Special Headaches for Car-Centric Automakers

Cheap gas and the rejuvenated popularity of CUVs, SUVs and pickups is creating a special hardship for automakers with the most fuel-efficient, car-centric fleets. Volkswagen, Honda and Hyundai all are losing sales and market share because they do not have enough CUVs and light trucks in their U.S. portfolios to keep pace with shifting buyer tastes.

Hyundai Motor America CEO Dave Zuchowski recently told reporters the big margins currently being made on light trucks also allow automakers with stronger truck portfolios to afford bigger incentives on their slow-selling subcompacts and sedans than their competitors, which puts Hyundai at a disadvantage.

Competitors offering larger incentives is a key reason the new Hyundai Sonata has not had a stronger launch, he says.

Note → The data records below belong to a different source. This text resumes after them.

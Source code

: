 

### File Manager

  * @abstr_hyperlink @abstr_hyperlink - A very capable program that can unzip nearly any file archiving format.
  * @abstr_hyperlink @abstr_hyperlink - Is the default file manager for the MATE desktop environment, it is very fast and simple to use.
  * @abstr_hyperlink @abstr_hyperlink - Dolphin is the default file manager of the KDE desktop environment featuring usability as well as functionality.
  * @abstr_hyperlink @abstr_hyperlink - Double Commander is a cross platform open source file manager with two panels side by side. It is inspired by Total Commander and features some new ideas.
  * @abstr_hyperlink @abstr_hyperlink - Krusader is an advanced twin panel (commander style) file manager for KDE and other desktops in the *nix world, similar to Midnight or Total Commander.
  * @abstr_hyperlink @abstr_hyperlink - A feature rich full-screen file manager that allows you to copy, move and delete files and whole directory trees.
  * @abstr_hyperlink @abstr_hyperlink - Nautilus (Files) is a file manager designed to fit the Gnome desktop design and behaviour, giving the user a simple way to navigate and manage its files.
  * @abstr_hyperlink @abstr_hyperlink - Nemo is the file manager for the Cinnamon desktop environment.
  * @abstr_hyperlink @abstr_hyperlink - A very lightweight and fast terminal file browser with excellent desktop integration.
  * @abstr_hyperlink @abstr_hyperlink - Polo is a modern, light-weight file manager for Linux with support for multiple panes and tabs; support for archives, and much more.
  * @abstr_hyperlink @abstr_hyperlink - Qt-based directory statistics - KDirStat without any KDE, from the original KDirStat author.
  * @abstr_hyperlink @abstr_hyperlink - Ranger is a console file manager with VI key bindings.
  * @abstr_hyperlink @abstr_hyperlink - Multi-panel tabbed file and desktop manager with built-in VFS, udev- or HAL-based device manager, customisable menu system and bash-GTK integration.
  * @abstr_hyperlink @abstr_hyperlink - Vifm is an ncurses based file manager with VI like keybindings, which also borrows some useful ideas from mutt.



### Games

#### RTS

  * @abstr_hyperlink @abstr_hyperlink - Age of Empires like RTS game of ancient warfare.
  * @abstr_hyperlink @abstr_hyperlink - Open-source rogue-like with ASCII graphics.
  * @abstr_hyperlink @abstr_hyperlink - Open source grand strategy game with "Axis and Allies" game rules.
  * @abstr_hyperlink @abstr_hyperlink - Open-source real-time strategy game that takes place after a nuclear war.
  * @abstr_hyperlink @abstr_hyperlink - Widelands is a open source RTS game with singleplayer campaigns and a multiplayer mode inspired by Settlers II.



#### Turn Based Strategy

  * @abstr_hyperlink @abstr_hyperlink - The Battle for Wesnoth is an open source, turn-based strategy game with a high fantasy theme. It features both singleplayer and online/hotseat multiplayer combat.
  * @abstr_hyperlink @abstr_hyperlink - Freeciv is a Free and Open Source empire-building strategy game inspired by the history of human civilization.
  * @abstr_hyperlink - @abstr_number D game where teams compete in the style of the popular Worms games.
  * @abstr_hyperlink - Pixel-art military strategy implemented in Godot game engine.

Sales of the Toyota Prius, which accounts for about 50% of all HEV sales, have been trailing year-ago levels by double digits, presumably because of lower prices at the pump, but Jim Lentz, Toyota’s CEO for North America, tells WardsAuto low gas prices should not hurt demand for the next-generation Prius or Mirai fuel-cell-powered car in 2015.

Lentz predicts early adopters fascinated by advanced technology will be drawn to the Mirai and a loyal base of 2 million current Prius owners will pump up sales of the all-new ’15 Prius when it debuts next year.

Lentz points out that gasoline priced in the $1-per-gallon range did not stymie the success of the first-generation Prius when it was launched in 2000.